Acupuncture Treatment

Overview

acupuncture

Most patients try acupuncture as a last resort when their doctors have declared their discomfort unfixable or psychosomatic, or prescription drugs have caused collateral damage. Some give it a try when their insurance plans cover a certain number of visits.

If you still haven’t tried acupuncture and are curious whether it’s worth your time and money, here are five encouraging reasons to give it a chance:

1. It's personalized healthcare. No two acupuncture patients receive the same treatment for the same disease or discomfort. Acupuncturists treat patients, not diseases. They are trained to take in every detail of you, from the sound of your voice to the quality of your skin to the sparkle in your eyes. They care about your whole story, past and present. They see your body as a network of interdependent parts: muscle, bone, fascia, organs, blood and body fluids, as well as more subtle layers like meridians and qi. They see what is deficient and what is stuck, mentally as well as physically, and make adjustments like a traffic cop, facilitating the body’s own healing ability.

2. It’s nothing to be afraid of. Sure, you may feel the needles and their immediate effects, but you needn’t be anxious. If you're suffering aches and pains on a daily basis, that chronic pain far outweighs any momentary mini pinch of a hair-thin sterile acupuncture needle.

3. It can have many positive effects. You may go to acupuncture to cure your neck and shoulder pain, and find that the pain diminishes. Meanwhile, your stress level, sleep quality, digestion, and overall mood improve too.

4. It gets to the root. Acupuncture treatments are deeply healing because they focus not only on the patient’s current condition, but investigate why their symptoms are manifesting and aim to treat the underlying root cause.

5. It works. Acupuncture has been around since before recorded history. The earliest written record comes from a few hundred years before the common era. If it didn’t work, it certainly wouldn’t have lasted thousands of years and spread through hundreds of Asian medical lineages.



What conditions can acupuncture help with?
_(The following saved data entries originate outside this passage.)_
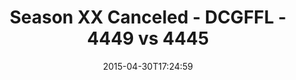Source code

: ---
title: Season XX Canceled - DCGFFL - 4449 vs 4445
teams_score:
- team: 4449
  score: 19
- team: 4445
  score: 12
mvp: Jim R (White), Bryan G (Slate)
game-ball: N/A
season: 10
week: 8
date: '2015-04-30T17:24:59'
pageid: season-10-week-8-4449-vs-4445
---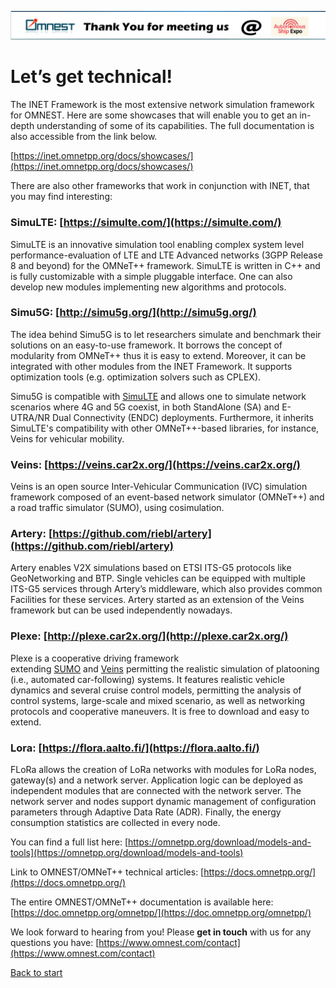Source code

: [![titlebar](titlebar.png)](./index.md)
# Let’s get technical!

The INET Framework is the most extensive network simulation framework for OMNEST. Here are some showcases that will enable you to get an in-depth understanding of some of its capabilities. The full documentation is also accessible from the link below.

[https://inet.omnetpp.org/docs/showcases/](https://inet.omnetpp.org/docs/showcases/)

There are also other frameworks that work in conjunction with INET, that you may find interesting:

### SimuLTE: [https://simulte.com/](https://simulte.com/)

SimuLTE is an innovative simulation tool enabling complex system level performance-evaluation of LTE and LTE Advanced networks (3GPP Release 8 and beyond) for the OMNeT++ framework. SimuLTE is written in C++ and is fully customizable with a simple pluggable interface. One can also develop new modules implementing new algorithms and protocols.

### Simu5G: [http://simu5g.org/](http://simu5g.org/)

The idea behind Simu5G is to let researchers simulate and benchmark their solutions on an easy-to-use framework. It borrows the concept of modularity from OMNeT++ thus it is easy to extend. Moreover, it can be integrated with other modules from the INET Framework. It supports optimization tools (e.g. optimization solvers such as CPLEX).

Simu5G is compatible with [SimuLTE](http://simulte.com/) and allows one to simulate network scenarios where 4G and 5G coexist, in both StandAlone (SA) and E-UTRA/NR Dual Connectivity (ENDC) deployments. Furthermore, it inherits SimuLTE's compatibility with other OMNeT++-based libraries, for instance, Veins for vehicular mobility.

### Veins: [https://veins.car2x.org/](https://veins.car2x.org/)

Veins is an open source Inter-Vehicular Communication (IVC) simulation framework composed of an event-based network simulator (OMNeT++) and a road traffic simulator (SUMO), using cosimulation.

### Artery: [https://github.com/riebl/artery](https://github.com/riebl/artery)

Artery enables V2X simulations based on ETSI ITS-G5 protocols like GeoNetworking and BTP. Single vehicles can be equipped with multiple ITS-G5 services through Artery’s middleware, which also provides common Facilities for these services. Artery started as an extension of the Veins framework but can be used independently nowadays.

### Plexe: [http://plexe.car2x.org/](http://plexe.car2x.org/)

Plexe is a cooperative driving framework extending [SUMO](https://www.eclipse.org/sumo/) and [Veins](http://veins.car2x.org/) permitting the realistic simulation of platooning (i.e., automated car-following) systems. It features realistic vehicle dynamics and several cruise control models, permitting the analysis of control systems, large-scale and mixed scenario, as well as networking protocols and cooperative maneuvers. It is free to download and easy to extend.

### Lora: [https://flora.aalto.fi/](https://flora.aalto.fi/)

FLoRa allows the creation of LoRa networks with modules for LoRa nodes, gateway(s) and a network server. Application logic can be deployed as independent modules that are connected with the network server. The network server and nodes support dynamic management of configuration parameters through Adaptive Data Rate (ADR). Finally, the energy consumption statistics are collected in every node.

You can find a full list here: [https://omnetpp.org/download/models-and-tools](https://omnetpp.org/download/models-and-tools)

Link to OMNEST/OMNeT++ technical articles: [https://docs.omnetpp.org/](https://docs.omnetpp.org/)

The entire OMNEST/OMNeT++ documentation is available here:
[https://doc.omnetpp.org/omnetpp/](https://doc.omnetpp.org/omnetpp/)

We look forward to hearing from you! Please **get in touch** with us for any questions you have: [https://www.omnest.com/contact](https://www.omnest.com/contact)

[Back to start](index.html)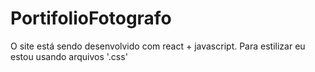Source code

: # PortifolioFotografo
O site está sendo desenvolvido com react + javascript. Para estilizar eu estou usando arquivos '.css'
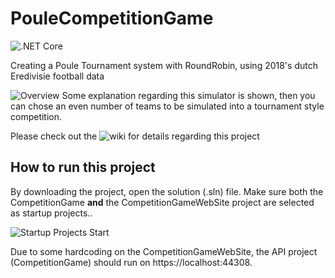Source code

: # PouleCompetitionGame
![.NET Core](https://github.com/EelcoLos/PouleCompetitionGame/workflows/.NET%20Core/badge.svg)

Creating a Poule Tournament system with RoundRobin, using 2018's dutch Eredivisie football data

![Overview](https://i.imgur.com/s50XHOo.png)
Some explanation regarding this simulator is shown, then you can chose an even number of teams to be simulated into a tournament style competition.

Please check out the ![wiki](https://github.com/EelcoLos/PouleCompetitionGame/wiki) for details regarding this project

## How to run this project

By downloading the project, open the solution (.sln) file. Make sure both the CompetitionGame **and** the CompetitionGameWebSite project are selected as startup projects..

![Startup Projects Start](https://i.imgur.com/ua5IEgI.png)

Due to some hardcoding on the CompetitionGameWebSite, the API project (CompetitionGame) should run on https://localhost:44308. 
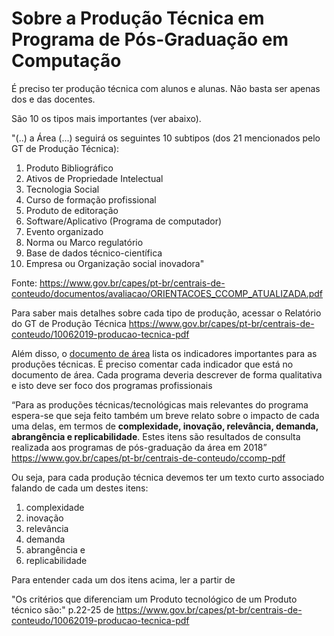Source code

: # Sobre a Produção Técnica em Programa de Pós-Graduação em Computação

É preciso ter produção técnica com alunos e alunas. Não basta ser apenas dos e das docentes.

São 10 os tipos mais importantes (ver abaixo).

"(..) a Área (...) seguirá os seguintes 10 subtipos (dos 21 mencionados pelo GT de Produção Técnica):
1) Produto Bibliográfico 
2) Ativos de Propriedade Intelectual 
3) Tecnologia Social 
4) Curso de formação profissional 
5) Produto de editoração 
7) Software/Aplicativo (Programa de computador)
8) Evento organizado 
9) Norma ou Marco regulatório 
14) Base de dados técnico-científica
20) Empresa ou Organização social inovadora"

Fonte: https://www.gov.br/capes/pt-br/centrais-de-conteudo/documentos/avaliacao/ORIENTACOES_CCOMP_ATUALIZADA.pdf


Para saber mais detalhes sobre cada tipo de produção, acessar o Relatório do GT de Produção Técnica
https://www.gov.br/capes/pt-br/centrais-de-conteudo/10062019-producao-tecnica-pdf

Além disso, o [documento de área](https://www.gov.br/capes/pt-br/centrais-de-conteudo/ccomp-pdf) lista os indicadores importantes para as produções técnicas. É preciso comentar cada indicador que está no documento de área. Cada programa deveria descrever de forma qualitativa e isto deve ser foco dos programas profissionais


“Para  as  produções  técnicas/tecnológicas  mais relevantes do programa espera-se que seja feito também um breve relato sobre o impacto de cada uma delas, em termos de **complexidade, inovação, relevância, demanda, abrangência e replicabilidade**.  Estes  itens  são  resultados  de  consulta  realizada  aos  programas  de  pós-graduação da área em 2018” https://www.gov.br/capes/pt-br/centrais-de-conteudo/ccomp-pdf 


Ou seja, para cada produção técnica devemos ter um texto curto associado falando de cada um destes itens:

1. complexidade
2. inovação
3. relevância
4. demanda
5. abrangência e 
6. replicabilidade

Para entender cada um dos itens acima, ler a partir de 

"Os critérios que diferenciam um Produto tecnológico de um Produto técnico são:"
 p.22-25 de https://www.gov.br/capes/pt-br/centrais-de-conteudo/10062019-producao-tecnica-pdf
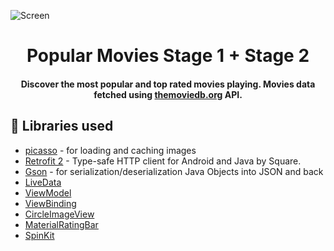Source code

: ![Screen](https://github.com/mohammedalsharif/PopularMoviesApp/blob/master/mockup/Mockup.jpg)
<h1 align="center">Popular Movies Stage 1 + Stage 2</h1>
<h4 align="center">
	Discover the most popular and top rated movies playing. Movies data fetched using <a href="https://www.themoviedb.org/">themoviedb.org</a> API.
</h4>

## 📃 Libraries used

*   [picasso](https://github.com/square/picasso) - for loading and caching images 
*   [Retrofit 2](https://github.com/square/retrofit) - Type-safe HTTP client for Android and Java by Square. 
*   [Gson](https://github.com/google/gson) - for serialization/deserialization Java Objects into JSON and back
*   [LiveData](https://developer.android.com/topic/libraries/architecture/livedata)
*   [ViewModel](https://developer.android.com/topic/libraries/architecture/viewmodel)
*   [ViewBinding](https://developer.android.com/topic/libraries/view-binding)
*   [CircleImageView](https://github.com/hdodenhof/CircleImageView)
*   [MaterialRatingBar](https://github.com/zhanghai/MaterialRatingBar)
*   [SpinKit](https://github.com/ybq/Android-SpinKit)

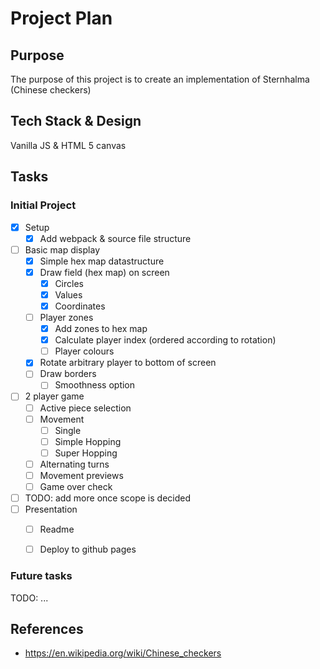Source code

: # Project Plan

## Purpose
The purpose of this project is to create an implementation of Sternhalma (Chinese checkers)


## Tech Stack & Design
Vanilla JS & HTML 5 canvas


## Tasks
### Initial Project
- [x] Setup
    - [x] Add webpack & source file structure
- [ ] Basic map display
    - [x] Simple hex map datastructure
    - [x] Draw field (hex map) on screen
        - [x] Circles
        - [x] Values
        - [x] Coordinates
    - [ ] Player zones
        - [x] Add zones to hex map
        - [x] Calculate player index (ordered according to rotation)
        - [ ] Player colours
    - [x] Rotate arbitrary player to bottom of screen
    - [ ] Draw borders
        - [ ] Smoothness option
- [ ] 2 player game
    - [ ] Active piece selection
    - [ ] Movement
        - [ ] Single
        - [ ] Simple Hopping
        - [ ] Super Hopping
    - [ ] Alternating turns
    - [ ] Movement previews
    - [ ] Game over check
- [ ] TODO: add more once scope is decided
- [ ] Presentation
    - [ ] Readme
    - [ ] Deploy to github pages


### Future tasks
TODO: ...

## References
- https://en.wikipedia.org/wiki/Chinese_checkers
Acupuncture has shown to be helpful with a long list of conditions so here are some of the more common ones: adult post-operative and chemotherapy nausea and vomiting, post-operative dental pain, addiction, stroke rehabilitation, headache, menstrual cramps, tennis elbow, fibromyalgia, myofascial pain, osteoarthritis, low back pain, carpal tunnel syndrome, and asthma where acupuncture may be useful as an adjunct treatment or an acceptable alternative or be included in a comprehensive management program.

 

 

 

 

Does Acupuncture Hurt?

acupuncture

A common assumption about acupuncture is that it hurts. You are, after all, getting stuck with needles. Fear of pain from acupuncture needles is one of the most common reasons people forgo acupuncture. Often to the astonishment of those who take the plunge, acupuncture usually does not hurt. No pain, though, does not mean no sensation. There are instances where acupuncture needles are inserted without the recipient feeling a thing—this is especially common with styles of acupuncture that utilize extra thin needles, such as Japanese acupuncture. However, most of the time acupuncture produces some kind of sensation at the site of needling. This moment, when a person literally feels an acupuncture point working, is known in acupuncture lingo as de qi. It is a good thing. Another way of thinking about de qi is that the acupuncture needle has accessed the energetic material that it needs to produce movement throughout the body. When the point is activated, change is initiated.